In the Public Service Commission runoff, Republican Chuck Eaton was re-elected to a third term. He defeated Democrat Lindy Miller for the commission's District 3 seat.
Eaton was again the local favorite with 71.02 percent of the vote, pulling down 7,422 votes to Miller's 3,029.
Floyd County Elections Board Chair Steve Miller said the totals in both races are unofficial and he expects some adjustment when the races are certified.
A consent order valid only for this election allows all absentee ballots to be counted as long as they are postmarked by Tuesday and received by Friday. Normally, the extended deadline applies just to military and other overseas ballots.
Miller said they plan to count the rest of the absentee and validated provisional ballots Friday, and the secretary of state is scheduled to certify the statewide vote Monday.
However, he said state officials may decide to bump that out another day because the U.S. Postal Service is closed today — a National Day of Mourning for the funeral of former President George H.W. Bush.

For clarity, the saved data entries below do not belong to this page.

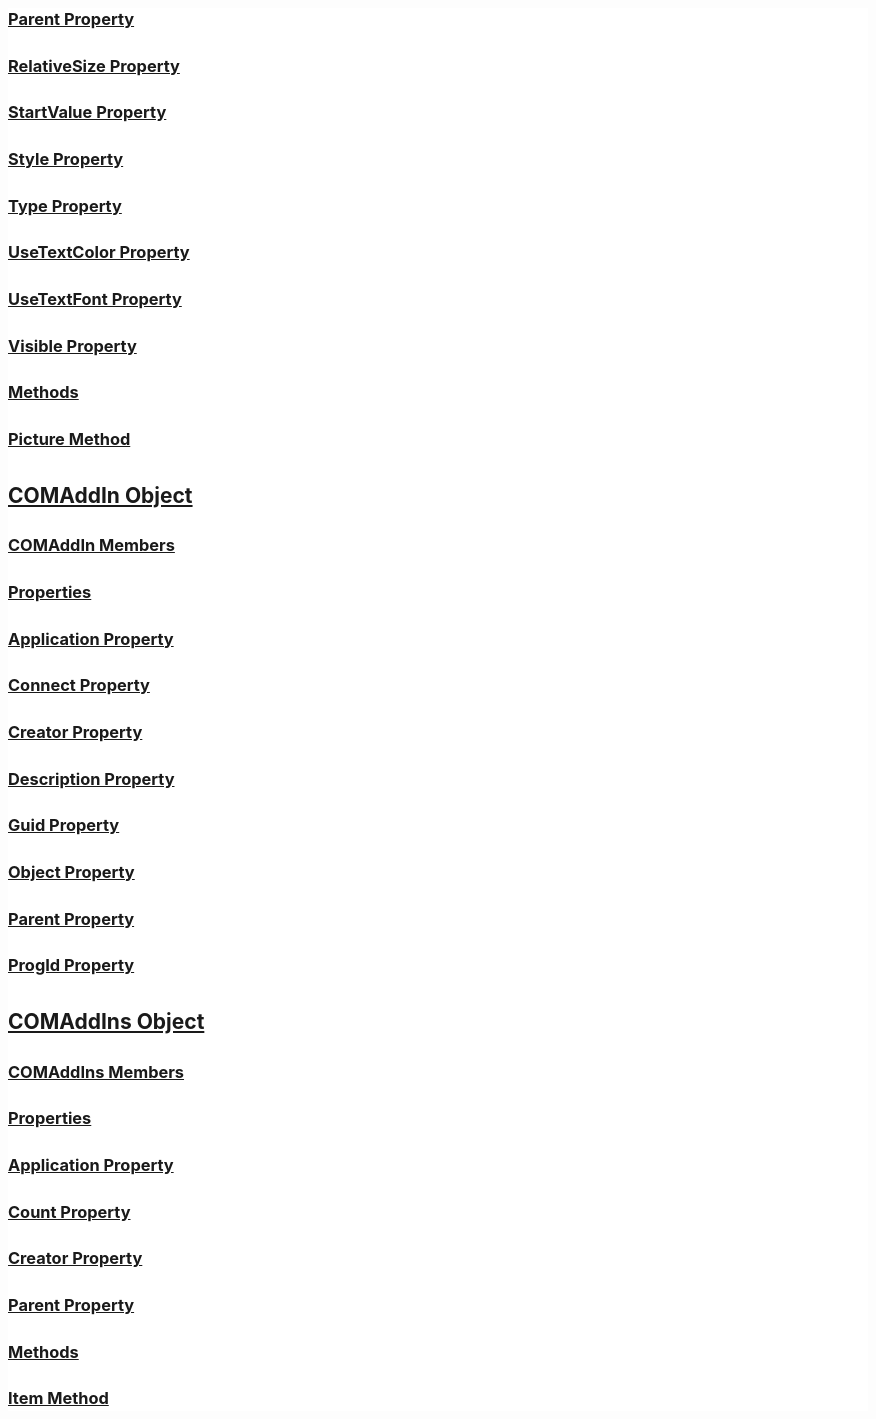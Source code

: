 ### [Parent Property](bulletformat2-parent-property-office.md)
### [RelativeSize Property](bulletformat2-relativesize-property-office.md)
### [StartValue Property](bulletformat2-startvalue-property-office.md)
### [Style Property](bulletformat2-style-property-office.md)
### [Type Property](bulletformat2-type-property-office.md)
### [UseTextColor Property](bulletformat2-usetextcolor-property-office.md)
### [UseTextFont Property](bulletformat2-usetextfont-property-office.md)
### [Visible Property](bulletformat2-visible-property-office.md)
### [Methods](bulletformat2-methods-office.md)
### [Picture Method](bulletformat2-picture-method-office.md)
## [COMAddIn Object](comaddin-object-office.md)
### [COMAddIn Members](comaddin-members-office.md)
### [Properties](comaddin-properties-office.md)
### [Application Property](comaddin-application-property-office.md)
### [Connect Property](comaddin-connect-property-office.md)
### [Creator Property](comaddin-creator-property-office.md)
### [Description Property](comaddin-description-property-office.md)
### [Guid Property](comaddin-guid-property-office.md)
### [Object Property](comaddin-object-property-office.md)
### [Parent Property](comaddin-parent-property-office.md)
### [ProgId Property](comaddin-progid-property-office.md)
## [COMAddIns Object](comaddins-object-office.md)
### [COMAddIns Members](comaddins-members-office.md)
### [Properties](comaddins-properties-office.md)
### [Application Property](comaddins-application-property-office.md)
### [Count Property](comaddins-count-property-office.md)
### [Creator Property](comaddins-creator-property-office.md)
### [Parent Property](comaddins-parent-property-office.md)
### [Methods](comaddins-methods-office.md)
### [Item Method](comaddins-item-method-office.md)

The secretary of state runoff campaign played out against the backdrop of Democratic accusations that Kemp used his position to suppress minority turnout and increase his own odds of victory. Kemp insists that's false, pointing to large increases in voter registration on his watch and record turnout in the Nov. 6 midterms.
Raffensperger finished the three-way general election race ahead of Barrow, but just shy of the 50 percent of the vote needed to avoid a runoff.
Issues that dogged Kemp in the general election — Georgia's strict "exact match" policy for confirming voters' identities and reports that the state's aging electronic voting system was vulnerable to hackers — became the focus of the race to succeed him.
Both Raffensperger and Barrow promised to replace Georgia's voting machines with a system that produces paper records that could be used to audit elections if needed.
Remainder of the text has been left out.